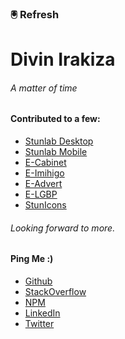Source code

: ###  🖲 Refresh

# Divin Irakiza
<!--
**DivinIrakiza/divinirakiza** is a ✨ _special_ ✨ repository because its `README.md` (this file) appears on your GitHub profile.
-->

###### A matter of time

#### Contributed to a few:
  - [Stunlab Desktop](https://stunnitysoft.github.io/stunlab_user/)
  - [Stunlab Mobile](https://stunlabmobile.herokuapp.com/)
  - [E-Cabinet](https://ecabinet.primature.gov.rw/)
  - [E-Imihigo](https://imihigo.primature.gov.rw/)
  - [E-Advert](https://ussd.rba.co.rw/)
  - [E-LGBP](http://197.243.20.127:4200)
  - [StunIcons](http://stunicons.com)

###### Looking forward to more.

#### Ping Me :)
  - [Github](https://github.com/DivinIrakiza)
  - [StackOverflow](https://stackoverflow.com/users/11458778/divin-irakiza)
  - [NPM](https://www.npmjs.com/~divinirakiza)
  - [LinkedIn](https://www.linkedin.com/in/divin-irakiza-374256193/)
  - [Twitter](https://twitter.com/divinirakiza)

-=-=-

The task:
Check the records above and copy each line that has the string "primature".

Result below:
  - [E-Cabinet](https://ecabinet.primature.gov.rw/)
  - [E-Imihigo](https://imihigo.primature.gov.rw/)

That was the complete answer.